During the Magpul Dynamics course there were a few guys running Brown Bear and Wolf and their carbines seemed fine as far as I remember.
My gun will eat Hornady steel TAP all day long.
I don't understand why shooters spend over $1,000 on a weapon and then run the cheapest shit ammo in it. People are so focused on price these days they have forgotten about the value.
What value? If I'm shooting paper what 'value' does shooting a premium ammo bring me, save perhaps running a little better? But like others in this thread have said, their expensive rifles run the cheaper stuff just fine.
I fully understand the reasoning of using good ammo when the intent is to shoot things that need shooting...but to use expensive ammo to shoot holes in paper when cheaper stuff is available just makes more sense...especially for those not made of money.
My BCM midlenght 16inch SS carbine buffer, LMT 14.5 carbine lenght H2 buffer and my BCM 16inch carbine lenght H buffer runs wolf 55gr and brown bear 62gr H2 buffer fine.
I have about 5 midlengths: BCM/DD/Spikes they all run wolf, golden tiger fine. Heck me and my friends ACR and his SCAR runs wolf fine too.
I havent tried Tula. I always thought Tula was the same thing as Wolf just a different package
This does point out a reality of the weapon system -- it's hard to get a weapon to run reliably with a single buffer/spring combo and cover everything from NATO-spec to Tula.
My advice would be to divide the ammo spectrum in half, and commit to running either the higher end stuff (and paying the price) or running the lower end stuff and buffer it and spring it accordingly. Or just resign yourself to swapping out buffers and springs depending upon what ammo you're running that day. [ETA] In reality, the problemmatic ammo can probably be segregated to the lower 25% and your stock setup is probably already suited to run the upper 75% of the spectrum. You probably don't have to divide the ammo population in half, more like 75/25.]
And if you commit to running steel casd ammo, by all means keep your chamber clean.

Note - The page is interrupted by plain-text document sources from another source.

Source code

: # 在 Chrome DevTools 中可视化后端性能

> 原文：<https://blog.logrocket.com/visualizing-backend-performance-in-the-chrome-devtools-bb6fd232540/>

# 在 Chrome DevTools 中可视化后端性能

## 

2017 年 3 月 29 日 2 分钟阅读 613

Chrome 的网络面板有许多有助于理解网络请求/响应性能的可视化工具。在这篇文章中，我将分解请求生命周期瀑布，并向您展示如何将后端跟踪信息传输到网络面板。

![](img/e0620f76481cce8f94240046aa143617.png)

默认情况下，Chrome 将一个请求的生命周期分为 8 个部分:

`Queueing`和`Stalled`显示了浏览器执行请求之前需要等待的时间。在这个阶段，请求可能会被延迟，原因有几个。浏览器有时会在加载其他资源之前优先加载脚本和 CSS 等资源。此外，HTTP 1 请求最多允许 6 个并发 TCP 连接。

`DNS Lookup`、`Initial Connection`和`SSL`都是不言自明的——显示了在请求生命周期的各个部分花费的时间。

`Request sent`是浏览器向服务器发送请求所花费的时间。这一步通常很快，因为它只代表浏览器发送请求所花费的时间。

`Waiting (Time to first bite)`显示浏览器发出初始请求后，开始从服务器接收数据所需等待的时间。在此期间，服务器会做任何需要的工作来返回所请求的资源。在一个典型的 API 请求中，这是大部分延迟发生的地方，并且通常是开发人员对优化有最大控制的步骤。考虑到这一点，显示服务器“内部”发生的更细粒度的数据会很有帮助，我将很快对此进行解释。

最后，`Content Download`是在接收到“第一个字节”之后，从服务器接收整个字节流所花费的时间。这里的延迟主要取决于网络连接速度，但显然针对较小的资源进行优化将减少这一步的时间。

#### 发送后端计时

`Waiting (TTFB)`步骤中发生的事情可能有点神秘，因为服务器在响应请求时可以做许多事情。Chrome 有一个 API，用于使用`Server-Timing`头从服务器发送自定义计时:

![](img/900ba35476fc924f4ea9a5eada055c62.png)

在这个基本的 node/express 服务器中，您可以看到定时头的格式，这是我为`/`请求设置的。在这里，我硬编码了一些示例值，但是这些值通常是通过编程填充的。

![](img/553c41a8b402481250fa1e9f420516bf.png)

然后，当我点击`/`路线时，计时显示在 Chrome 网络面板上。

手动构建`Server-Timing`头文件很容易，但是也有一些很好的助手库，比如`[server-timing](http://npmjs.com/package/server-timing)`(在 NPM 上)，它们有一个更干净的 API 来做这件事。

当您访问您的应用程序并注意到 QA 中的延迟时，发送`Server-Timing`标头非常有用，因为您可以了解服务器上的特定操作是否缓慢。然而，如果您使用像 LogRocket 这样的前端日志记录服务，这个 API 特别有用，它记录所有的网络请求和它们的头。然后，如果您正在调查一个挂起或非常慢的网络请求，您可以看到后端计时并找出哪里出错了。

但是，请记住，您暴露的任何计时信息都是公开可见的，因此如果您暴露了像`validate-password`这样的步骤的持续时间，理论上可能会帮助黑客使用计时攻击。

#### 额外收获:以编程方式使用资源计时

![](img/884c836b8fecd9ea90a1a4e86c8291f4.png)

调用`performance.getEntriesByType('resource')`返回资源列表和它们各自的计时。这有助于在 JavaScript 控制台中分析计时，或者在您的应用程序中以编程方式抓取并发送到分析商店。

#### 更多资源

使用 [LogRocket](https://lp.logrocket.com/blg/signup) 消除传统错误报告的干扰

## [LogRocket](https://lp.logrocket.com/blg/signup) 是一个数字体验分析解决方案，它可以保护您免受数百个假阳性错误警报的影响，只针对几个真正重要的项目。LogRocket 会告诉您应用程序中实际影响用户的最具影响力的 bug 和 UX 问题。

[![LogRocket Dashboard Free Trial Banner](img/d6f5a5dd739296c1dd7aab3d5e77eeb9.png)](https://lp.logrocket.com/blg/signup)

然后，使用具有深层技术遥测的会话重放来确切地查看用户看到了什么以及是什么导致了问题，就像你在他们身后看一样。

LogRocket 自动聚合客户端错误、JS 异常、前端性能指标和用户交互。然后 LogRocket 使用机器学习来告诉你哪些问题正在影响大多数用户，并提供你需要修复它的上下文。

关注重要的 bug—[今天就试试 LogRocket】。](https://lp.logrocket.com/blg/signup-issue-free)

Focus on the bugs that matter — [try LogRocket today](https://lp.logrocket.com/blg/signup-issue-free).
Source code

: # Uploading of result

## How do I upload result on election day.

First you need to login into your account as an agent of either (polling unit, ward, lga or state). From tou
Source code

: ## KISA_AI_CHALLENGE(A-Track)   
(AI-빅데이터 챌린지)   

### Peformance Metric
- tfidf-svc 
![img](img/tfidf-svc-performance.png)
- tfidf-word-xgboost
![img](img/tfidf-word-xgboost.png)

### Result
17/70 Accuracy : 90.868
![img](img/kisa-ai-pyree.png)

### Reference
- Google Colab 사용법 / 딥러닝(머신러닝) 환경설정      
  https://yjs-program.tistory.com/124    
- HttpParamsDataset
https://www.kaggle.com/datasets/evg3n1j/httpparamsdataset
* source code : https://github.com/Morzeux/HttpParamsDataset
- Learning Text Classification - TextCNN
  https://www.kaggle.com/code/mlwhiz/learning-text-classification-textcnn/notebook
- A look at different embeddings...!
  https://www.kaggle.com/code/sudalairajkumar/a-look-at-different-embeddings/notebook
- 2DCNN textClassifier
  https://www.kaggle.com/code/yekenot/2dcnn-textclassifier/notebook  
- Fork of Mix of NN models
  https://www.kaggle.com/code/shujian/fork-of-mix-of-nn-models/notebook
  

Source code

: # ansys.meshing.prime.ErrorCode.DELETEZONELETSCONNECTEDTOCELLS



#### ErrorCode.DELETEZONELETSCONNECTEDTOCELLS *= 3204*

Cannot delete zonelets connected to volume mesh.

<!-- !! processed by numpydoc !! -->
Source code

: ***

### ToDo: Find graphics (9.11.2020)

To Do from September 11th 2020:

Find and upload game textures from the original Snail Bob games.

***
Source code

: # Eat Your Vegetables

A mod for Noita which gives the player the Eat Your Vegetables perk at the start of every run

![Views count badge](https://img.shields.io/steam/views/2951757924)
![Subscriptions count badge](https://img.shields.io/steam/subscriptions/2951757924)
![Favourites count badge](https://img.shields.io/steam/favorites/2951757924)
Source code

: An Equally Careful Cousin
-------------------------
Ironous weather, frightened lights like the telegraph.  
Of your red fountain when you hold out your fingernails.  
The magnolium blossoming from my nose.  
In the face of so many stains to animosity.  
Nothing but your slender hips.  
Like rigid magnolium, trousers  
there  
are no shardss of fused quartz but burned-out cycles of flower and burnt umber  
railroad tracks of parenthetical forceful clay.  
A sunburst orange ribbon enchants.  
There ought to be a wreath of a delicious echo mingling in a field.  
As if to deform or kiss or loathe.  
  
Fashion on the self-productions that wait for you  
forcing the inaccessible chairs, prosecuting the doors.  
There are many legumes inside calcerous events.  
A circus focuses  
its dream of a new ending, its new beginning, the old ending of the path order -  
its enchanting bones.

Chamber brush, solvent, then dry patch. Even if your a "just lube it and don't bother cleaning" kind of guy, you need to pay attention to this area. Don't let it get carboned up. Brass cased ammo is a bit cleaner in this regard.
My guess...ammo is at the lower end of the pressure curve and certainly not as hot as true USGI spec ammo. It may run with a standard carbine buffer.
The case is probably not the problem.